In the sports world, doping for performance enhancement and to get high is monitored more closely than ever. In the workplace, few eyebrows are raised if one condition of employment is passing a drug test. Nor is it unusual to expect random testing at work to keep certain types of jobs.
But what about kids in public schools? Officials in the Duluth school district are considering random drug testing for some students. Should the proposal be adopted, the drug tests would be given only to high school students who play sports, join clubs or want to park in school parking lots.
There are strong arguments on both sides of the student drug testing issue. The experiences of other districts, studies on teen drug testing and cost-benefit examinations have produced mixed results and few definitive answers. That’s why decisions about testing should continue to come from each school community based on its needs — not from a broader policy.

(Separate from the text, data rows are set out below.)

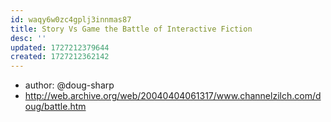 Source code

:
 ```yaml
---
id: waqy6w0zc4gplj3innmas87
title: Story Vs Game the Battle of Interactive Fiction
desc: ''
updated: 1727212379644
created: 1727212362142
---
```


- author: @doug-sharp
- http://web.archive.org/web/20040404061317/www.channelzilch.com/doug/battle.htm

Duluth school officials say they’re considering using drug testing as an additional tool to discourage drug use. Punishment is not the primary goal. Rather, teens who test positive might receive counseling or treatment. Random testing can be a deterrent for students who want to participate in extracurricular activities. And teens can use the policy to resist peer pressure and “just say no.’’
From the opposite perspective, civil liberties advocates argue that random testing invades privacy and violates civil rights. Some argue that testing doesn’t work, because some studies show little or no difference in drug use between districts that test and those that don’t.
A national study published last week in the Journal of Studies on Alcohol and Drugs found drug testing to have no effect on student drug use. However, that same research indicated that a positive school environment reduced the number of students who started smoking cigarettes and using marijuana.
In addition to effectiveness, there is also the question of cost. A 2008 report estimated that about 14 percent of U.S. schools had random testing programs. The average drug test cost between $15 and $35. Some state high school athletic leagues have done testing that ran up into six figures.
Seven years ago, Texas started to test high school athletes, conducting more than 10,000 tests. But under budgetary pressure, the program shrunk to about a third of its original size. In Florida, the high school association spent $100,000 to test 600 students but discontinued the program after a year because of lack of funding.
The Minnesota State High School League has drug and alcohol use rules that apply to any student who wants to play sports at a league-affiliated school. Students who are caught using can be suspended from playing. But the provisions don’t involve random testing.
Instead, individual students and their parents must sign a document indicating that they will abide by the rules. Initial violations can result in suspension from play for a few games, while second and third violations may prohibit students from playing for an entire season.
Duluth school officials have a model in their Wisconsin neighbor, Superior, where the district has conducted random drug tests since 2006. School leaders there had seen a significant increase in students expelled for having drugs in school, so they turned to drug testing and had very little resistance to the idea.
Now more than half the high school’s 1,400 students — those who do voluntary co-curricular activities, including sports, clubs and parking in the school lot — have an assigned number for the weekly, random drawings.
The approach is working for Superior. In some other districts and parts of the country, parental pushback killed random testing programs and proposals.
Duluth is up next in Minnesota, and the true test will be if officials can convince parents and students that drug screening is effective and worth the cost.